§ Task statement
Reproduce nothing but the closing run of lines: the line with "### removeFromControlList" and each line that follows it to the end of the data.

----- Provided entries -----

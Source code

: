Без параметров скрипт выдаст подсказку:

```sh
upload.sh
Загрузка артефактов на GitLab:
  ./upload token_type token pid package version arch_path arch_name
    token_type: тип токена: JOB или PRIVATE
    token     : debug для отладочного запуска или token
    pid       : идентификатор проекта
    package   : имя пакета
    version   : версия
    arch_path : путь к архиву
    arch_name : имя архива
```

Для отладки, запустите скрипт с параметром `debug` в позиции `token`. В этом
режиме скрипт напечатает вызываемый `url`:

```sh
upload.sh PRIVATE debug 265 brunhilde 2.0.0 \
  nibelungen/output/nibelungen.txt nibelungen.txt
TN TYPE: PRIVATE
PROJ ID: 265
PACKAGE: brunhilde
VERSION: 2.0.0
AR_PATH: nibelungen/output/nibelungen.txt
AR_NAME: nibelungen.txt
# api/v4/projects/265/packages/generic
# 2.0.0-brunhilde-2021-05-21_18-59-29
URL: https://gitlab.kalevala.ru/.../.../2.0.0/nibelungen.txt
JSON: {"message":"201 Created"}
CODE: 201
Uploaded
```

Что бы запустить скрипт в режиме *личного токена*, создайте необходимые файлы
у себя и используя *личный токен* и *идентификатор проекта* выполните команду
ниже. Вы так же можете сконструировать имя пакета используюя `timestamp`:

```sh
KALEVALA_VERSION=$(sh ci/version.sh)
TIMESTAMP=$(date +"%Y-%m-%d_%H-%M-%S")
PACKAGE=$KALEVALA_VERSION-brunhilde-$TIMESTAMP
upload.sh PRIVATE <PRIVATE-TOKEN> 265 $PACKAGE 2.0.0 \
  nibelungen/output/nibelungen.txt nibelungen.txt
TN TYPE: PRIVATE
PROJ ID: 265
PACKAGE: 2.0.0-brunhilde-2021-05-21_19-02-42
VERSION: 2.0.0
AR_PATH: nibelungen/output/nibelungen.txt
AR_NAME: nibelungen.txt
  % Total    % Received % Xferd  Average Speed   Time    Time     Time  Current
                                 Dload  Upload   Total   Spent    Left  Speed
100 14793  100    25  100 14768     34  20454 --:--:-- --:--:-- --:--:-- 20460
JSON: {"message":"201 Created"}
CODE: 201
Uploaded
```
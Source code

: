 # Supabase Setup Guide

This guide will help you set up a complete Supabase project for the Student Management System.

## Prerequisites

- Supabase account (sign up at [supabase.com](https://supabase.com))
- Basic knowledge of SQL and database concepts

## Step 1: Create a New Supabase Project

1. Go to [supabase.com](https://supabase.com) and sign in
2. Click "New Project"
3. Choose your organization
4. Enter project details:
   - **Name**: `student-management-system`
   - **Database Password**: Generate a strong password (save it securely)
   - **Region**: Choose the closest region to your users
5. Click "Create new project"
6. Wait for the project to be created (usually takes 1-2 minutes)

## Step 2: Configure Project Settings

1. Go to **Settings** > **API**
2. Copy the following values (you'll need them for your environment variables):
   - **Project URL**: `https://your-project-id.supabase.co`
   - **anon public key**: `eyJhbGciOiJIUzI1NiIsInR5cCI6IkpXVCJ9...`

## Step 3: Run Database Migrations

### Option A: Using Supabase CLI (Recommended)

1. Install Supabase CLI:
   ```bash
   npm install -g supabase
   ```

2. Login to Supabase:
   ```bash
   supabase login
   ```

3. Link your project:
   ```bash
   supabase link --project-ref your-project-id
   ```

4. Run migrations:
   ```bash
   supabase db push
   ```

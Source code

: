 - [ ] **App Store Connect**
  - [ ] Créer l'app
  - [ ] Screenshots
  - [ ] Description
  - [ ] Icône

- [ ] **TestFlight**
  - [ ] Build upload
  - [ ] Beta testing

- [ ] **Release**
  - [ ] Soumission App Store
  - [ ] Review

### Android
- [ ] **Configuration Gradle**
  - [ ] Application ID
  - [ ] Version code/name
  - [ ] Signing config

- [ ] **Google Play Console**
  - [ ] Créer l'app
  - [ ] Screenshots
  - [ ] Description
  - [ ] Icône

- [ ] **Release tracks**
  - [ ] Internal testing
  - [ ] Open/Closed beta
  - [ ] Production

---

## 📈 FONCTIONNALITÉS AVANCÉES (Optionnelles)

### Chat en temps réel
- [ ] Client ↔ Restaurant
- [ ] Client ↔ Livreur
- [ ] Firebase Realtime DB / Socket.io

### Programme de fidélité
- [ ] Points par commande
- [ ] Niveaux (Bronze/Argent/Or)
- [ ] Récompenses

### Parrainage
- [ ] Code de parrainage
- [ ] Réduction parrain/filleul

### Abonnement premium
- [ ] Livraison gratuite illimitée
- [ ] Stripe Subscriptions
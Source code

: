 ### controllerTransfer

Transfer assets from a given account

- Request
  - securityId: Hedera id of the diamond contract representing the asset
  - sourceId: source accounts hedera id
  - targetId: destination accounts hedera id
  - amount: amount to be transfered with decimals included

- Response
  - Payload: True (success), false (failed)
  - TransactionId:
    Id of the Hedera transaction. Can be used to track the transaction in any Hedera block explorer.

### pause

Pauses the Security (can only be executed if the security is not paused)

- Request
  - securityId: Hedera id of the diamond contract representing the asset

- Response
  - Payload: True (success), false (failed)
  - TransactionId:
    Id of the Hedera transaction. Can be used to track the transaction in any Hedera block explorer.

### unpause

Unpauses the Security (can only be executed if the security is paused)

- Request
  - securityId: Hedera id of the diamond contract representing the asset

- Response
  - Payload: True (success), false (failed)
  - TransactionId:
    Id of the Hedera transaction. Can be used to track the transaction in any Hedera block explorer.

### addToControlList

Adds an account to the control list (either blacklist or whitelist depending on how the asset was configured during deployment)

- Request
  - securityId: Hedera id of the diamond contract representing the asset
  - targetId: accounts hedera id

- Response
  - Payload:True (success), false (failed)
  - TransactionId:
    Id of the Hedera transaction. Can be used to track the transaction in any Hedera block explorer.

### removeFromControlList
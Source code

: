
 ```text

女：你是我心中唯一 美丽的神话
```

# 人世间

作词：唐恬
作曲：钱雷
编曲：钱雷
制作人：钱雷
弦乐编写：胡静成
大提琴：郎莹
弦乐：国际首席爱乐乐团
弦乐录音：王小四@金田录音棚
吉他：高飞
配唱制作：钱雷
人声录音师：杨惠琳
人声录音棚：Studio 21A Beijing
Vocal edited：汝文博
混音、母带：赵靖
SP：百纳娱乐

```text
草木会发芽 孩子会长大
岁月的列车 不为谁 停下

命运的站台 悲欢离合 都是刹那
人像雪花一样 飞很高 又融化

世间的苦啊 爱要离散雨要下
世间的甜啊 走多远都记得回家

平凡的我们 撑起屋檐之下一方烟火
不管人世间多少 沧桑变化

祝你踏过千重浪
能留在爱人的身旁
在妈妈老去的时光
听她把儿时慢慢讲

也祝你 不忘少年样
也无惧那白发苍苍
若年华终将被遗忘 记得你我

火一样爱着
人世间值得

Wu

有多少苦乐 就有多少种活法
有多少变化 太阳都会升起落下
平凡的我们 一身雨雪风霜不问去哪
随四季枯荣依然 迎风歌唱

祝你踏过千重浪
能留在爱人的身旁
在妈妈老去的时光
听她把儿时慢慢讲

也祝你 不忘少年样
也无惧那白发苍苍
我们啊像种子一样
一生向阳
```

-----

§ Response box
### removeFromControlList
Source code

:
 ```text

女：你是我心中唯一 美丽的神话
```

# 人世间

作词：唐恬
作曲：钱雷
编曲：钱雷
制作人：钱雷
弦乐编写：胡静成
大提琴：郎莹
弦乐：国际首席爱乐乐团
弦乐录音：王小四@金田录音棚
吉他：高飞
配唱制作：钱雷
人声录音师：杨惠琳
人声录音棚：Studio 21A Beijing
Vocal edited：汝文博
混音、母带：赵靖
SP：百纳娱乐

```text
草木会发芽 孩子会长大
岁月的列车 不为谁 停下

命运的站台 悲欢离合 都是刹那
人像雪花一样 飞很高 又融化

世间的苦啊 爱要离散雨要下
世间的甜啊 走多远都记得回家

平凡的我们 撑起屋檐之下一方烟火
不管人世间多少 沧桑变化

祝你踏过千重浪
能留在爱人的身旁
在妈妈老去的时光
听她把儿时慢慢讲

也祝你 不忘少年样
也无惧那白发苍苍
若年华终将被遗忘 记得你我

火一样爱着
人世间值得

Wu

有多少苦乐 就有多少种活法
有多少变化 太阳都会升起落下
平凡的我们 一身雨雪风霜不问去哪
随四季枯荣依然 迎风歌唱

祝你踏过千重浪
能留在爱人的身旁
在妈妈老去的时光
听她把儿时慢慢讲

也祝你 不忘少年样
也无惧那白发苍苍
我们啊像种子一样
一生向阳
```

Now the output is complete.